If you ask ten people what Creativity is, you’ll have ten different answers. Creativity has been described as:
1. Creativity is talent, you either have it or you don’t.
2. Creativity is the generation of new ideas or concepts.
3. Creativity is the ability to create something from nothing – God created the heavens and the earth.
4. creativity is whole-brain thinking; combining right brain imagination with left brain logic.
5. Creativity is breaking away from our conditioned mind to discover our true inner essence.
6. Creativity is the license to dream dreams.
7. Creativity is the ability to amuse yourself.
8. Creativity is thinking outside the box.
9. Creativity is thinking inside the box, but in new ways.
10. Creativity is ignoring the box completely. Be boxless.
What, then, is creativity? How can we encourage creativity in our children, if we don’t even know what it is?
Simply put, I believe creativity is doing, thinking, or dreaming something you haven’t done, thought, or dreamed before. A child is creative when he scribbles with a black crayon on pink paper. It may not be original. Thousands of children have scribbled with black crayons for generations. But for that child, at that moment, he is doing something he has not done before. Now, if he always colors with a black crayon on pink paper, day after day after day, he is no longer being creative. He has fallen into a rut, he is performing a ritual.
Trying to do something new is scary. There’s a certain amount of comfort in doing the same things over and over. If you drive home taking the highway, you know how to go. You know how long it will take you, and you know exactly where to turn off. But if you decide to take a new way home – to just head out in the general direction, you risk getting lost. Perhaps you worry about having a flat tire, or other car trouble, in a strange neighborhood, and you won’t know who to call for help. So you continue to drive home every day, the same way, over and over. Yet, you miss a lot of opportunities! If you work full time, you’ll make that same trip home 250 times a year, times however many years you work at the same place and live at the same address. In all that time, you’ve missed so many opportunities to see the world, or at least, your little corner of it.
Small children are less afraid of trying new things. They have to be – everything is new to them. That is one reason why it is believed that children are born creative, but our culture or our educational system drives the creativity out of them. They are taught there is a right way and a wrong way, and that they must conform to the right way. They become afraid of being wrong, and fear is the biggest road-block to creativity.

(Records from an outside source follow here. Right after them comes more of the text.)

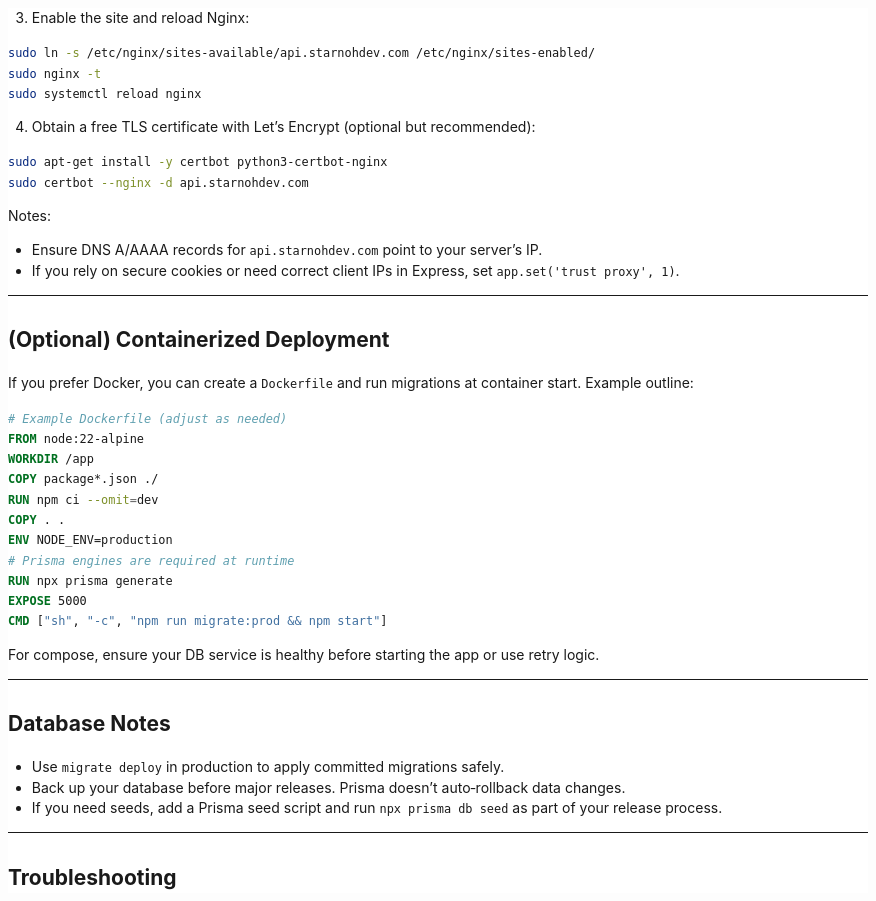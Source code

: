 3. Enable the site and reload Nginx:

```bash
sudo ln -s /etc/nginx/sites-available/api.starnohdev.com /etc/nginx/sites-enabled/
sudo nginx -t
sudo systemctl reload nginx
```

4. Obtain a free TLS certificate with Let’s Encrypt (optional but recommended):

```bash
sudo apt-get install -y certbot python3-certbot-nginx
sudo certbot --nginx -d api.starnohdev.com
```

Notes:

- Ensure DNS A/AAAA records for `api.starnohdev.com` point to your server’s IP.
- If you rely on secure cookies or need correct client IPs in Express, set `app.set('trust proxy', 1)`.

---

## (Optional) Containerized Deployment

If you prefer Docker, you can create a `Dockerfile` and run migrations at container start. Example outline:

```dockerfile
# Example Dockerfile (adjust as needed)
FROM node:22-alpine
WORKDIR /app
COPY package*.json ./
RUN npm ci --omit=dev
COPY . .
ENV NODE_ENV=production
# Prisma engines are required at runtime
RUN npx prisma generate
EXPOSE 5000
CMD ["sh", "-c", "npm run migrate:prod && npm start"]
```

For compose, ensure your DB service is healthy before starting the app or use retry logic.

---

## Database Notes

- Use `migrate deploy` in production to apply committed migrations safely.
- Back up your database before major releases. Prisma doesn’t auto‑rollback data changes.
- If you need seeds, add a Prisma seed script and run `npx prisma db seed` as part of your release process.

---

## Troubleshooting
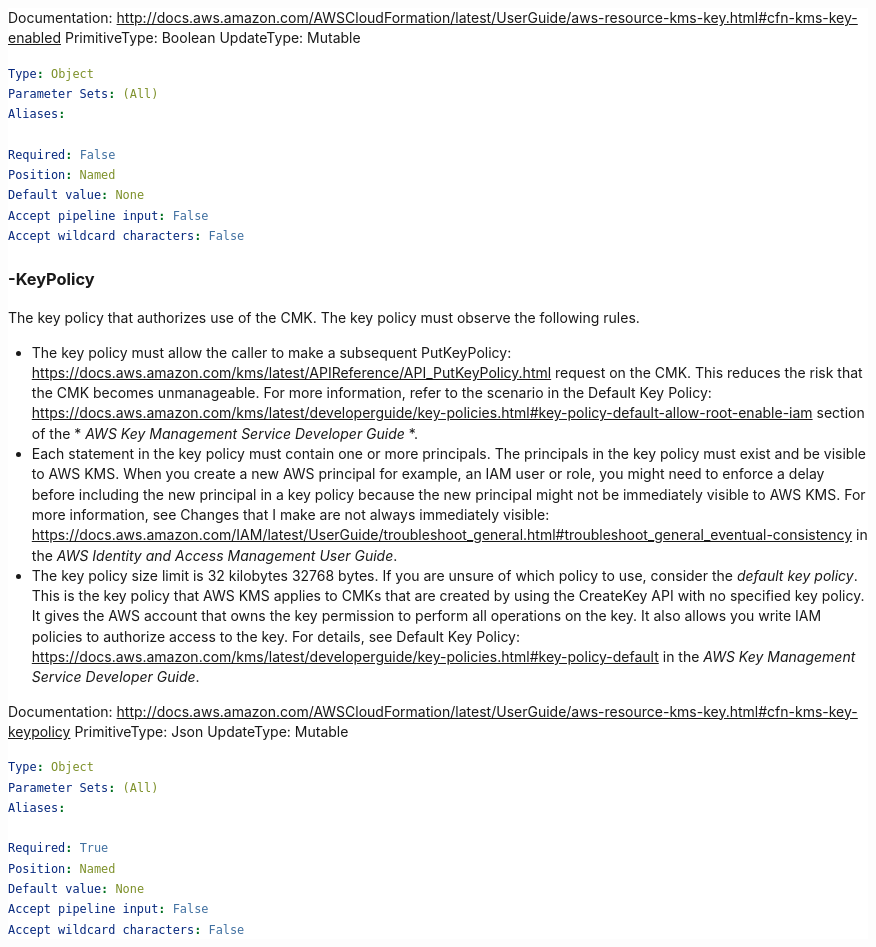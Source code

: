 Documentation: http://docs.aws.amazon.com/AWSCloudFormation/latest/UserGuide/aws-resource-kms-key.html#cfn-kms-key-enabled
PrimitiveType: Boolean
UpdateType: Mutable

```yaml
Type: Object
Parameter Sets: (All)
Aliases:

Required: False
Position: Named
Default value: None
Accept pipeline input: False
Accept wildcard characters: False
```

### -KeyPolicy
The key policy that authorizes use of the CMK.
The key policy must observe the following rules.
+ The key policy must allow the caller to make a subsequent PutKeyPolicy: https://docs.aws.amazon.com/kms/latest/APIReference/API_PutKeyPolicy.html request on the CMK.
This reduces the risk that the CMK becomes unmanageable.
For more information, refer to the scenario in the Default Key Policy: https://docs.aws.amazon.com/kms/latest/developerguide/key-policies.html#key-policy-default-allow-root-enable-iam section of the * *AWS Key Management Service Developer Guide* *.
+ Each statement in the key policy must contain one or more principals.
The principals in the key policy must exist and be visible to AWS KMS.
When you create a new AWS principal for example, an IAM user or role, you might need to enforce a delay before including the new principal in a key policy because the new principal might not be immediately visible to AWS KMS.
For more information, see Changes that I make are not always immediately visible: https://docs.aws.amazon.com/IAM/latest/UserGuide/troubleshoot_general.html#troubleshoot_general_eventual-consistency in the *AWS Identity and Access Management User Guide*.
+ The key policy size limit is 32 kilobytes 32768 bytes.
If you are unsure of which policy to use, consider the *default key policy*.
This is the key policy that AWS KMS applies to CMKs that are created by using the CreateKey API with no specified key policy.
It gives the AWS account that owns the key permission to perform all operations on the key.
It also allows you write IAM policies to authorize access to the key.
For details, see Default Key Policy: https://docs.aws.amazon.com/kms/latest/developerguide/key-policies.html#key-policy-default in the *AWS Key Management Service Developer Guide*.

Documentation: http://docs.aws.amazon.com/AWSCloudFormation/latest/UserGuide/aws-resource-kms-key.html#cfn-kms-key-keypolicy
PrimitiveType: Json
UpdateType: Mutable

```yaml
Type: Object
Parameter Sets: (All)
Aliases:

Required: True
Position: Named
Default value: None
Accept pipeline input: False
Accept wildcard characters: False
```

Thinking new thoughts is not as scary, but it doesn’t happen naturally. We must learn to expand our thinking, through reading, or discussing things with others, or through creativity exercises that are meant to challenge us, or sometimes, through adversity. We don’t have to think of new ways to serve food at dinner time, until someone in our family needs to go on a restricted diet. We don’t have to find new ways to clean, unless the old products no longer work for us. We don’t have to develop new ways of relating to our loved one, unless we feel our relationship is in danger. Doing the same old, same old, is always more comfortable.
Dreaming new dreams is perhaps the scariest of all. What would you do, if you had a million dollars? Would you still work? If the answer is no, then perhaps you are not doing the job that you were meant to do. People who feel fulfilled in their work do not want to stop. But facing the possibility that you might need to make a career change is more frightening that being stranded by the side of the road with a flat tire. A career change is life-altering. It may require years of planning, studying, and growing. It may require a new resume, new wardrobe, going through the interview process again, putting yourself out there, and possibly being rejected.
We have turned our dreams into nightmares. We need to learn to free ourselves, to give ourselves permission to dream, and discover where it takes us. We need to remember to try doing new things, thinking new thoughts, dreaming new dreams, for if we truly want creative children, we must first become creative adults.